Whenever the string "example" turns up in a line of the data below, copy that line.

Data supplied —

# # # #

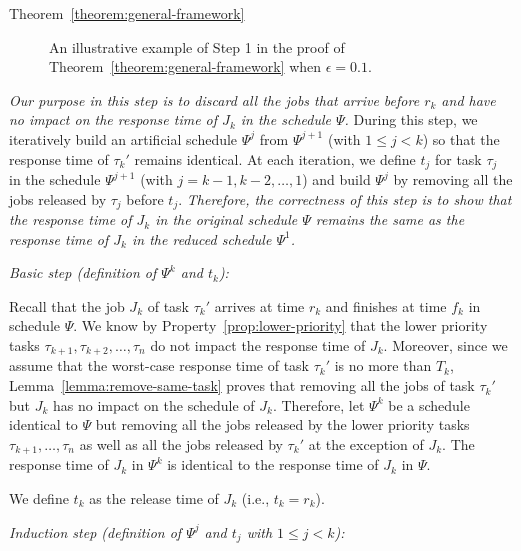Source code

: \begin{appProof}{Theorem~\ref{theorem:general-framework}}


\begin{figure*}[t]
  \centering
\caption{An illustrative example of Step 1 in the proof of Theorem~\ref{theorem:general-framework} when $\epsilon = 0.1$.}
\label{fig:example}  
\end{figure*}



\emph{Our purpose in this step is to discard all the jobs that arrive before $r_k$ and have no impact on the response time of $J_k$ in the schedule
  $\Psi$. } During this step, we iteratively build an artificial schedule $\Psi^j$ from $\Psi^{j+1}$ (with $1 \leq j < k$) so that the response time of $\tau_{k}'$ remains identical. At each iteration, we define $t_j$ for task $\tau_j$ in the schedule $\Psi^{j+1}$ (with $j=k-1, k-2, \ldots, 1$) and build $\Psi^j$ by removing all the jobs released by $\tau_j$ before $t_j$. \emph{Therefore, the correctness of this step is to show that the response time of $J_k$ in the original schedule $\Psi$ remains the same as the response time of $J_k$ in  the reduced schedule $\Psi^1$.}


\noindent\textit{Basic step (definition of $\Psi^k$ and $t_k$):} 

Recall that the job $J_{k}$ of task $\tau_k'$ arrives at time $r_k$ and finishes at time $f_k$ in schedule $\Psi$. We know by Property~\ref{prop:lower-priority} that the lower priority tasks $\tau_{k+1}, \tau_{k+2}, \ldots, \tau_n$ do not impact the response time of $J_{k}$. Moreover, since we assume that the worst-case response time of task $\tau_k'$ is no more than $T_k$, Lemma~\ref{lemma:remove-same-task} proves that removing all the jobs of task $\tau_k'$ but $J_{k}$ has no impact on the schedule of $J_{k}$. Therefore, let $\Psi^k$ be a schedule identical to $\Psi$ but removing all the jobs released by the lower priority tasks $\tau_{k+1}, \ldots, \tau_n$ as well as all the jobs released by $\tau_k'$ at the exception of $J_{k}$. The response time of $J_{k}$ in $\Psi^{k}$ is identical to the response time of $J_{k}$ in $\Psi$.

We define $t_k$ as the release time of $J_k$ (i.e., $t_k = r_k$).


\noindent\textit{Induction step (definition of $\Psi^j$ and $t_j$ with $1 \leq j < k$):}


\end{appProof}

# # # #

Response to this task —
\caption{An illustrative example of Step 1 in the proof of Theorem~\ref{theorem:general-framework} when $\epsilon = 0.1$.}
\label{fig:example}  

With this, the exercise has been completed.